The Somali Petroleum Authority (SPA) has come out swinging against analysis of its production-sharing agreement (PSA) terms in a Voice of America (VOA) article.
VOA was reporting on Coastline Exploration, the successor company to Soma Oil & Gas. Coastline signed a deal with Somalia early this year, saying it had agreed to seven PSAs in the offshore.
However, the Somali President Mohamed Abdullahi – also known as Farmaajo – said the agreements were invalid. Prime Minister Mohamed Hussein Roble described the deal as “illegal” and unacceptable for not being struck through “legal avenues”.
The Minister of Petroleum Abdirashid Ahmed appeared to confirm the deals.
The Office of the Attorney General has ordered the petroleum minister to report for an interview on the Coastline deal, on April 25. The Attorney General has described the Coastline deal as illegal.
The SPA said the analysis in the VOA article was “entirely inaccurate”. The article was based on an early draft of the PSA, “which is no longer relevant”.
VOA quoted a former permanent secretary in the petroleum ministry, Jamal Kassim Mursal, who described the agreement as “unfair.”
If the oil price falls below $70 per barrel, Mursal said, the “government loses money to the contractor”. At $60 per barrel, he continued, the government receives only 42%.
“The fact that all was done in secret itself makes it unfair.
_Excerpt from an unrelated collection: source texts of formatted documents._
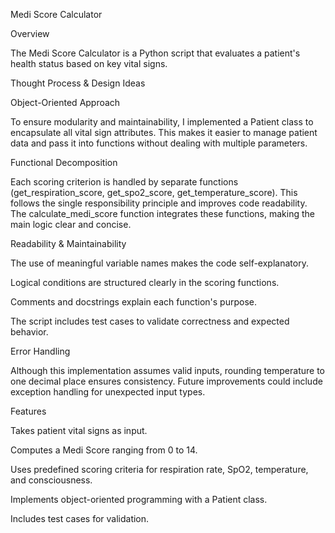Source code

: Medi Score Calculator

Overview

The Medi Score Calculator is a Python script that evaluates a patient's health status based on key vital signs. 

Thought Process & Design Ideas

Object-Oriented Approach

To ensure modularity and maintainability, I implemented a Patient class to encapsulate all vital sign attributes. This makes it easier to manage patient data and pass it into functions without dealing with multiple parameters.

Functional Decomposition

Each scoring criterion is handled by separate functions (get_respiration_score, get_spo2_score, get_temperature_score). This follows the single responsibility principle and improves code readability. The calculate_medi_score function integrates these functions, making the main logic clear and concise.

Readability & Maintainability

The use of meaningful variable names makes the code self-explanatory.

Logical conditions are structured clearly in the scoring functions.

Comments and docstrings explain each function's purpose.

The script includes test cases to validate correctness and expected behavior.

Error Handling

Although this implementation assumes valid inputs, rounding temperature to one decimal place ensures consistency. Future improvements could include exception handling for unexpected input types.

Features

Takes patient vital signs as input.

Computes a Medi Score ranging from 0 to 14.

Uses predefined scoring criteria for respiration rate, SpO2, temperature, and consciousness.

Implements object-oriented programming with a Patient class.

Includes test cases for validation.
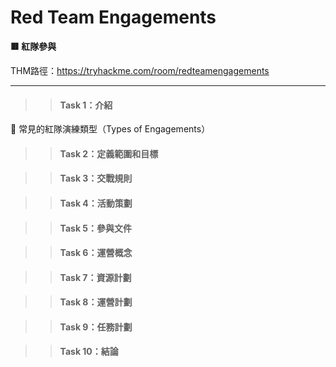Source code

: # Red Team Engagements

**🟥 紅隊參與**

THM路徑：https://tryhackme.com/room/redteamengagements

---

>> #### Task 1：介紹

📌 常見的紅隊演練類型（Types of Engagements）

>> #### Task 2：定義範圍和目標

>> #### Task 3：交戰規則

>> #### Task 4：活動策劃

>> #### Task 5：參與文件

>> #### Task 6：運營概念

>> #### Task 7：資源計劃

>> #### Task 8：運營計劃

>> #### Task 9：任務計劃

>> #### Task 10：結論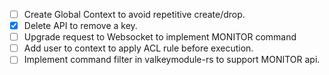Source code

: - [ ] Create Global Context to avoid repetitive create/drop.
- [x] Delete API to remove a key.
- [ ] Upgrade request to Websocket to implement MONITOR command
- [ ] Add user to context to apply ACL rule before execution.
- [ ] Implement command filter in valkeymodule-rs to support MONITOR api.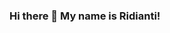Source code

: ### Hi there 👋 My name is Ridianti!

<!--
**ridiantiriski/ridiantiriski** is a ✨ _special_ ✨ repository because its `README.md` (this file) appears on your GitHub profile.

Here are some ideas to get you started:

- 🔭 I’m currently working on one of Sharia Reinsurance in Indonesia
- 🌱 I’m currently learning ...
- 👯 I’m looking to collaborate on ...
- 🤔 I’m looking for help with ...
- 💬 Ask me about anything!
- 📫 How to reach me: ...
- 😄 Pronouns: ...
- ⚡ Fun fact: ...
-->
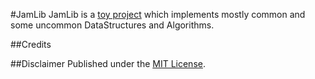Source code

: #JamLib
JamLib is a [toy project](http://redsquirrel.com/dave/work/a2j/patterns/BreakableToys.html) which implements mostly common and some uncommon DataStructures and Algorithms.

##Credits


##Disclaimer
Published under the [MIT License](LICENSE).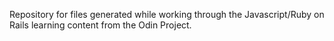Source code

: Repository for files generated while working through the Javascript/Ruby on Rails learning content from the Odin Project.

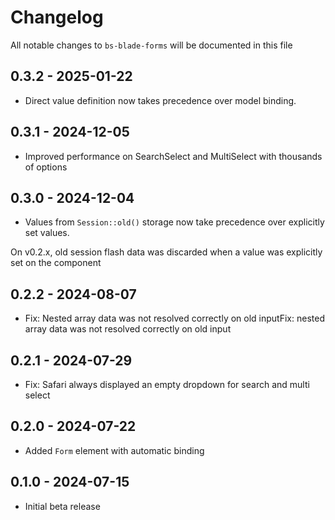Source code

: # Changelog

All notable changes to `bs-blade-forms` will be documented in this file

## 0.3.2 - 2025-01-22

- Direct value definition now takes precedence over model binding.

## 0.3.1 - 2024-12-05

- Improved performance on SearchSelect and MultiSelect with thousands of options

## 0.3.0 - 2024-12-04

- Values from `Session::old()` storage now take precedence over explicitly set values.

On v0.2.x, old session flash data was discarded when a value was explicitly set on the component

## 0.2.2 - 2024-08-07

- Fix: Nested array data was not resolved correctly on old inputFix: nested array data was not resolved correctly on old
  input

## 0.2.1 - 2024-07-29

- Fix: Safari always displayed an empty dropdown for search and multi select

## 0.2.0 - 2024-07-22

- Added `Form` element with automatic binding

## 0.1.0 - 2024-07-15

- Initial beta release
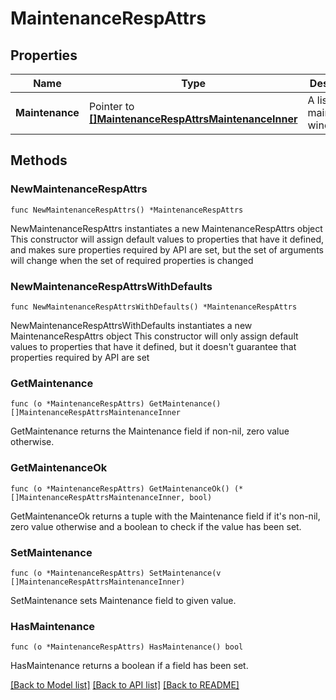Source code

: # MaintenanceRespAttrs

## Properties

Name | Type | Description | Notes
------------ | ------------- | ------------- | -------------
**Maintenance** | Pointer to [**[]MaintenanceRespAttrsMaintenanceInner**](MaintenanceRespAttrsMaintenanceInner.md) | A list of maintenance windows | [optional] 

## Methods

### NewMaintenanceRespAttrs

`func NewMaintenanceRespAttrs() *MaintenanceRespAttrs`

NewMaintenanceRespAttrs instantiates a new MaintenanceRespAttrs object
This constructor will assign default values to properties that have it defined,
and makes sure properties required by API are set, but the set of arguments
will change when the set of required properties is changed

### NewMaintenanceRespAttrsWithDefaults

`func NewMaintenanceRespAttrsWithDefaults() *MaintenanceRespAttrs`

NewMaintenanceRespAttrsWithDefaults instantiates a new MaintenanceRespAttrs object
This constructor will only assign default values to properties that have it defined,
but it doesn't guarantee that properties required by API are set

### GetMaintenance

`func (o *MaintenanceRespAttrs) GetMaintenance() []MaintenanceRespAttrsMaintenanceInner`

GetMaintenance returns the Maintenance field if non-nil, zero value otherwise.

### GetMaintenanceOk

`func (o *MaintenanceRespAttrs) GetMaintenanceOk() (*[]MaintenanceRespAttrsMaintenanceInner, bool)`

GetMaintenanceOk returns a tuple with the Maintenance field if it's non-nil, zero value otherwise
and a boolean to check if the value has been set.

### SetMaintenance

`func (o *MaintenanceRespAttrs) SetMaintenance(v []MaintenanceRespAttrsMaintenanceInner)`

SetMaintenance sets Maintenance field to given value.

### HasMaintenance

`func (o *MaintenanceRespAttrs) HasMaintenance() bool`

HasMaintenance returns a boolean if a field has been set.


[[Back to Model list]](../README.md#documentation-for-models) [[Back to API list]](../README.md#documentation-for-api-endpoints) [[Back to README]](../README.md)


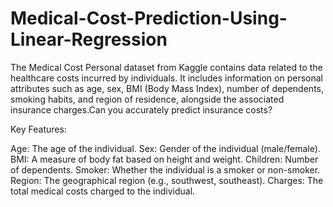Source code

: # Medical-Cost-Prediction-Using-Linear-Regression


The Medical Cost Personal dataset from Kaggle contains data related to the healthcare costs incurred by individuals. It includes information on personal attributes such as age, sex, BMI (Body Mass Index), number of dependents, smoking habits, and region of residence, alongside the associated insurance charges.Can you accurately predict insurance costs?

Key Features:

Age: The age of the individual.
Sex: Gender of the individual (male/female).
BMI: A measure of body fat based on height and weight.
Children: Number of dependents.
Smoker: Whether the individual is a smoker or non-smoker.
Region: The geographical region (e.g., southwest, southeast).
Charges: The total medical costs charged to the individual.
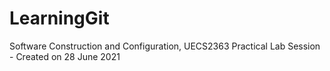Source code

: # LearningGit
Software Construction and Configuration, UECS2363 Practical Lab Session - Created on 28 June 2021

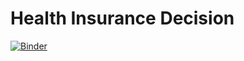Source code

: # Health Insurance Decision

[![Binder](https://mybinder.org/badge_logo.svg)](https://mybinder.org/v2/gh/researchapps/health-insurance-decision/master?filepath=health_insurance.ipynb)
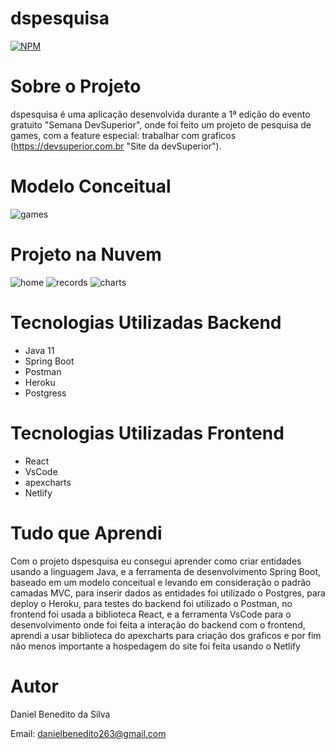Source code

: # dspesquisa
[![NPM](https://img.shields.io/npm/l/react)](https://github.com/Daniel-BS-Dev/bootcamp-devsuperior/blob/main/LICENSE)

# Sobre o Projeto

dspesquisa é uma aplicação desenvolvida durante a 1ª edição do evento gratuito "Semana DevSuperior", onde
foi feito um projeto de pesquisa de games, com a feature especial: trabalhar com graficos (https://devsuperior.com.br "Site da devSuperior"). 


# Modelo Conceitual
![games](https://user-images.githubusercontent.com/81425846/146615111-9ccfba72-0a91-4b48-bb55-ac62f7711795.png)

# Projeto na Nuvem

![home](https://user-images.githubusercontent.com/81425846/146616437-10f981bb-cd73-44f1-a5ce-bbe35e6310b7.png)
![records](https://user-images.githubusercontent.com/81425846/146616313-4063b769-c1ea-424e-aad1-aa7fec97beea.png)
![charts](https://user-images.githubusercontent.com/81425846/146616317-0d5a5b67-8410-4f72-a216-82ad8c979573.png)
   
# Tecnologias Utilizadas Backend
   - Java 11
   - Spring Boot
   - Postman
   - Heroku
   - Postgress
   
   
# Tecnologias Utilizadas Frontend
   - React
   - VsCode
   - apexcharts
   - Netlify
 
   
 # Tudo que Aprendi
 
   Com o projeto dspesquisa eu consegui aprender como criar entidades usando a linguagem Java, e a ferramenta de desenvolvimento Spring Boot, baseado em um modelo conceitual e     levando em consideração o padrão camadas MVC, para inserir dados as entidades foi utilizado o Postgres, para deploy o Heroku, para testes do backend foi utilizado o Postman,
  no frontend foi usada a biblioteca React, e a ferramenta VsCode para o desenvolvimento onde foi feita a interação do backend com o frontend, aprendi a usar biblioteca do apexcharts para criação dos graficos e por fim não menos importante a hospedagem do site foi feita usando o Netlify



# Autor 

Daniel Benedito da Silva

Email: danielbenedito263@gmail.com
Current government term has ended, and the two statements from the office of PM and president stated no government official signs a contract up until new government is installed. So they do not have a mandate to sign such a deal,” Mursal said.
The SPA disagreed. The PSA fixes royalties at 5%, it said. Profits are split 50:50 throughout the life of the project, regardless of the oil price.
If the oil price falls below $55 per barrel, “the oil company will reduce its share so Somalia’s share in fact increases in these circumstances”.
Coastline can recover costs during a certain period. However, if it discovers nothing during exploration, there are no costs to Somalia. The country also has a corporate tax rate of 30% and a capital gains tax of 20%.
Somalia is in the midst of a much-delayed electoral process, following substantial international pressure. Furthermore, relations with the African Union have suffered, with the local representative, Francisco Madeira, declared persona non grata.
Farmaajo’s term technically ended in early 2021.